BEGIN

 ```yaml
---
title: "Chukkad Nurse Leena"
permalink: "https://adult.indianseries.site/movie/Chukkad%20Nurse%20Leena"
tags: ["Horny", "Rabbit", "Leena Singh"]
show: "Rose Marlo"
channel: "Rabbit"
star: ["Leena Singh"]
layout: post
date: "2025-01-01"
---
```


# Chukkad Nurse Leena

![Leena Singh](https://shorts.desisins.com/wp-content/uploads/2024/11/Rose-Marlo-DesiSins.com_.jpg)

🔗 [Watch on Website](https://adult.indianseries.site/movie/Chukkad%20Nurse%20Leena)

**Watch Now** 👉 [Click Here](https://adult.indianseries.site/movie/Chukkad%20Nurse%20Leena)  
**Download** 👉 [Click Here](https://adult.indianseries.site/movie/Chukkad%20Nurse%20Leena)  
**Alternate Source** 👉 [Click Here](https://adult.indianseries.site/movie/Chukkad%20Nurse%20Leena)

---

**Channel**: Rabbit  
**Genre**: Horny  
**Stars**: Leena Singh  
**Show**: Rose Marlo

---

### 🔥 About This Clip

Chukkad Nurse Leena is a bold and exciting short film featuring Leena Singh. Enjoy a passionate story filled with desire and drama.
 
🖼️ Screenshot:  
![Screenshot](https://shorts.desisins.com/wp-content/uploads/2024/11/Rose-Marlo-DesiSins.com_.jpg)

END
BEGIN

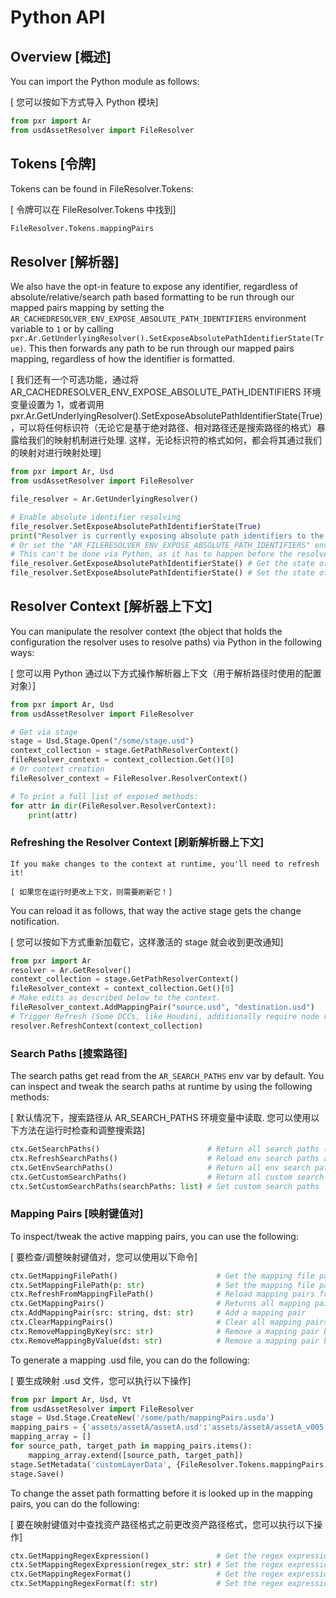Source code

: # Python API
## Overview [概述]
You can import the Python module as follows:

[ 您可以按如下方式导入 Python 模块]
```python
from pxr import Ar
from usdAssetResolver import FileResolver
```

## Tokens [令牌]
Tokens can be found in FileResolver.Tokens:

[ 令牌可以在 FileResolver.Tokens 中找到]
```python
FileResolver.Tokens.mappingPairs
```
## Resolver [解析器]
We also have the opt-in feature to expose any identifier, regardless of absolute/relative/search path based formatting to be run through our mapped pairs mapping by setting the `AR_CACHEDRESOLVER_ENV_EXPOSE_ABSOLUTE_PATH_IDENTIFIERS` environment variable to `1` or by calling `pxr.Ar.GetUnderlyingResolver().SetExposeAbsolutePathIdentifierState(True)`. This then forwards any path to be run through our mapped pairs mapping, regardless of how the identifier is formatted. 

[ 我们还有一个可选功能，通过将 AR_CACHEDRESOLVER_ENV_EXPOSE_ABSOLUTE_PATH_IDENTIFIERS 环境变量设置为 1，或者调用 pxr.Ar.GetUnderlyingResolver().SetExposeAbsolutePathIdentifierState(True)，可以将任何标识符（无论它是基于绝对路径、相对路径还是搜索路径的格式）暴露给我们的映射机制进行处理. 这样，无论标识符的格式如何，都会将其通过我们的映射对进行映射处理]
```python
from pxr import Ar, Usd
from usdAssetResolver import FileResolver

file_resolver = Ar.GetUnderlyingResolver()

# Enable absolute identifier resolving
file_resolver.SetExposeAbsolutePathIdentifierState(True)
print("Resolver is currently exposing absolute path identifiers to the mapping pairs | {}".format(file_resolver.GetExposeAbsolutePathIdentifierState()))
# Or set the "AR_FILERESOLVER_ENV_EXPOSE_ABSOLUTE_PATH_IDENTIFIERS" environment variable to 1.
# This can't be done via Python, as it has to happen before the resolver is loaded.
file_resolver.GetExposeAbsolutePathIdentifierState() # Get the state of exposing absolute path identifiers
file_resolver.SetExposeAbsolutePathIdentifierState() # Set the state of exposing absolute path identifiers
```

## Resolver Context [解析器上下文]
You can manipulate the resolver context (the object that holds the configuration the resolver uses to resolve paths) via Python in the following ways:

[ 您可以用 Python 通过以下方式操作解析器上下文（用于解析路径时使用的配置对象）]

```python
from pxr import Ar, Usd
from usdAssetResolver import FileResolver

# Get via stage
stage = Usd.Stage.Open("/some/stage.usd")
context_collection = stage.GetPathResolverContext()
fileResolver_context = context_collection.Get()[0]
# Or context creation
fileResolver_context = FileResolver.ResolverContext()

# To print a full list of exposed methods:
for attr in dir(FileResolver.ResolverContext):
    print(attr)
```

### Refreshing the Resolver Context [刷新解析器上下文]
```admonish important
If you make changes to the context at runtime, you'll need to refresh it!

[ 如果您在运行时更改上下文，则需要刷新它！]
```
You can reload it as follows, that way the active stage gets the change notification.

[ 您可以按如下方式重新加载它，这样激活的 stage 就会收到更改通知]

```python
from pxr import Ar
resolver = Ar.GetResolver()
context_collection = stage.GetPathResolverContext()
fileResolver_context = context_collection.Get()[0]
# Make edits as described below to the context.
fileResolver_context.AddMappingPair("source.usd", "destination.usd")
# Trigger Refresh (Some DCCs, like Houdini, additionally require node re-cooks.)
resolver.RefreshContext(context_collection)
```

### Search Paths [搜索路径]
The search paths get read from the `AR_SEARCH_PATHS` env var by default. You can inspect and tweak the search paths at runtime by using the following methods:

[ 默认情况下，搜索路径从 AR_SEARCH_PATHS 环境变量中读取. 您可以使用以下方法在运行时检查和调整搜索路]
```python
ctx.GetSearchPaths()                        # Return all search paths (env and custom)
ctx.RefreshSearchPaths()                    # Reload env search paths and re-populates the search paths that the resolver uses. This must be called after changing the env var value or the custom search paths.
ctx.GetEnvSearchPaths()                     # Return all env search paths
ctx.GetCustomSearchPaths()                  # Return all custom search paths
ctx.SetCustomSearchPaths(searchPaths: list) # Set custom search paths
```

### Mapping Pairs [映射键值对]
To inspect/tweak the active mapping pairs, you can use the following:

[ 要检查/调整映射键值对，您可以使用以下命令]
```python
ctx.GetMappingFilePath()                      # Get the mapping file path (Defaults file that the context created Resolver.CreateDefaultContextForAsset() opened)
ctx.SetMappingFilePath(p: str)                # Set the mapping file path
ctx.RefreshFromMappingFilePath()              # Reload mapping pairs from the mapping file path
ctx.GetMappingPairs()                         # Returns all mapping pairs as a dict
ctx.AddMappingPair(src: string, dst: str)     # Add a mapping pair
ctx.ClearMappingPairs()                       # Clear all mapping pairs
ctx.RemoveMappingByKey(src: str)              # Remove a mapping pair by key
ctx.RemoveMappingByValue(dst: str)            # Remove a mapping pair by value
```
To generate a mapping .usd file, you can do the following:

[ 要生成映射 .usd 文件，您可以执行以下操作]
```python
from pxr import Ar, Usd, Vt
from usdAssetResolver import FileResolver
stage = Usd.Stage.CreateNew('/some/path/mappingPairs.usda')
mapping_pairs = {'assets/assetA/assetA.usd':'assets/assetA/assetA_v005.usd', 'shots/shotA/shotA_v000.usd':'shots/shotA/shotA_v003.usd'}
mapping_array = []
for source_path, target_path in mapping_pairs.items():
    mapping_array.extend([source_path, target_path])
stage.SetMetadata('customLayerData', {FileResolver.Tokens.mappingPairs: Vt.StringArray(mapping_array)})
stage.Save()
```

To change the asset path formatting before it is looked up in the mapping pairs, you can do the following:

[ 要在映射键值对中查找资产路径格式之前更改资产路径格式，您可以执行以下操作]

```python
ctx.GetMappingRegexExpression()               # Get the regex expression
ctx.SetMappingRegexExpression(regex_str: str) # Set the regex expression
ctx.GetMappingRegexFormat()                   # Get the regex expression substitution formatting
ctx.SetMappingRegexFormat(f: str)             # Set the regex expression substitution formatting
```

END
BEGIN

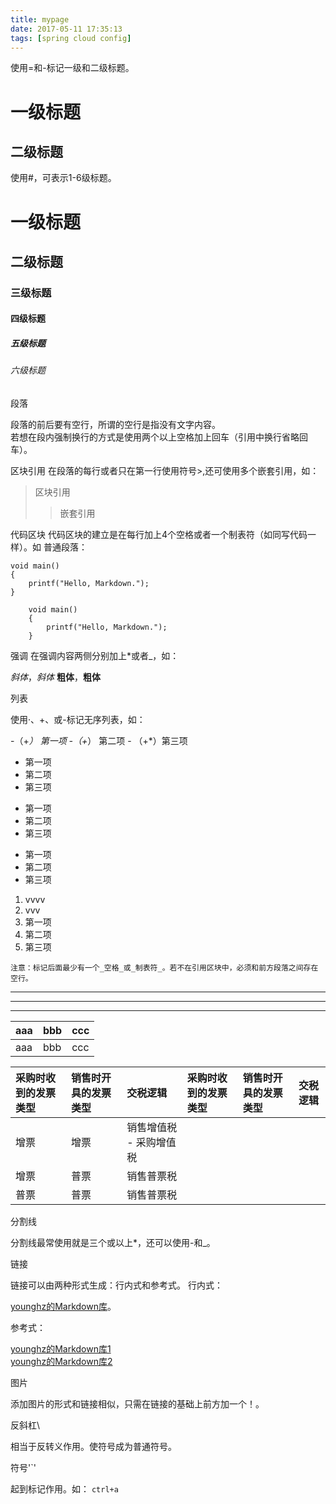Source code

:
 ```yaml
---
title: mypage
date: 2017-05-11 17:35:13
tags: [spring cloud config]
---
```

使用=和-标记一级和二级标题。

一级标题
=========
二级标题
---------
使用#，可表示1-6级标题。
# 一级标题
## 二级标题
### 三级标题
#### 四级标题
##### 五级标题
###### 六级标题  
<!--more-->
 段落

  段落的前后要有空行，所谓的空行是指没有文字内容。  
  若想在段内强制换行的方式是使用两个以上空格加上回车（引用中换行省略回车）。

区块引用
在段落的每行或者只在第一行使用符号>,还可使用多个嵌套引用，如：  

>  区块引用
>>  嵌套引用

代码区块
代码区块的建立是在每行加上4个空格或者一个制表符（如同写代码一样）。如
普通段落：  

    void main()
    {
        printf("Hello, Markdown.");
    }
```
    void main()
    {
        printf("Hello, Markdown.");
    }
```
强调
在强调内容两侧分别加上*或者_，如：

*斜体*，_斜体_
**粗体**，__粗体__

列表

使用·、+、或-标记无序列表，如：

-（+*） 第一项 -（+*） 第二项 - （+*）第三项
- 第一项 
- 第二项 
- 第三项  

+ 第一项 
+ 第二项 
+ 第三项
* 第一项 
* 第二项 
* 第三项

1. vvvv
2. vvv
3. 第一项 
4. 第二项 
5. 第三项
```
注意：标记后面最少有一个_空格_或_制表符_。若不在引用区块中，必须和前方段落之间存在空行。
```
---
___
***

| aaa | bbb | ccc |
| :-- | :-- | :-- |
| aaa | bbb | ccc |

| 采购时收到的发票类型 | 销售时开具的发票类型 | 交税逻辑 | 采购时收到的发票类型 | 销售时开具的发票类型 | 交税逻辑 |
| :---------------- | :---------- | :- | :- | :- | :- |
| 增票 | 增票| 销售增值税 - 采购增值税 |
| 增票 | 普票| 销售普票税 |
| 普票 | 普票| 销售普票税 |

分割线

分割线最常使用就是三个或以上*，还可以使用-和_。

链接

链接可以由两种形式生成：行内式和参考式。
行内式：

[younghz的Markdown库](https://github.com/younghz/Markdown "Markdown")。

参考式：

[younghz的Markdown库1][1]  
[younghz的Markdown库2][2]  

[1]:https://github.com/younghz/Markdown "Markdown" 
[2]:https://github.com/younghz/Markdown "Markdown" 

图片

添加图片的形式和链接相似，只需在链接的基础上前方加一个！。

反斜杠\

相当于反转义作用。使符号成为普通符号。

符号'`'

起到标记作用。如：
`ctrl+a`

END

WHAT YOU ARE ASKED TO DO:
Using the entries above, find all lines with "Chukkad". Copy them.

ANSWER TO THIS PROBLEM:
title: "Chukkad Nurse Leena"
permalink: "https://adult.indianseries.site/movie/Chukkad%20Nurse%20Leena"
# Chukkad Nurse Leena
🔗 [Watch on Website](https://adult.indianseries.site/movie/Chukkad%20Nurse%20Leena)
**Watch Now** 👉 [Click Here](https://adult.indianseries.site/movie/Chukkad%20Nurse%20Leena)  
**Download** 👉 [Click Here](https://adult.indianseries.site/movie/Chukkad%20Nurse%20Leena)  
**Alternate Source** 👉 [Click Here](https://adult.indianseries.site/movie/Chukkad%20Nurse%20Leena)
Chukkad Nurse Leena is a bold and exciting short film featuring Leena Singh. Enjoy a passionate story filled with desire and drama.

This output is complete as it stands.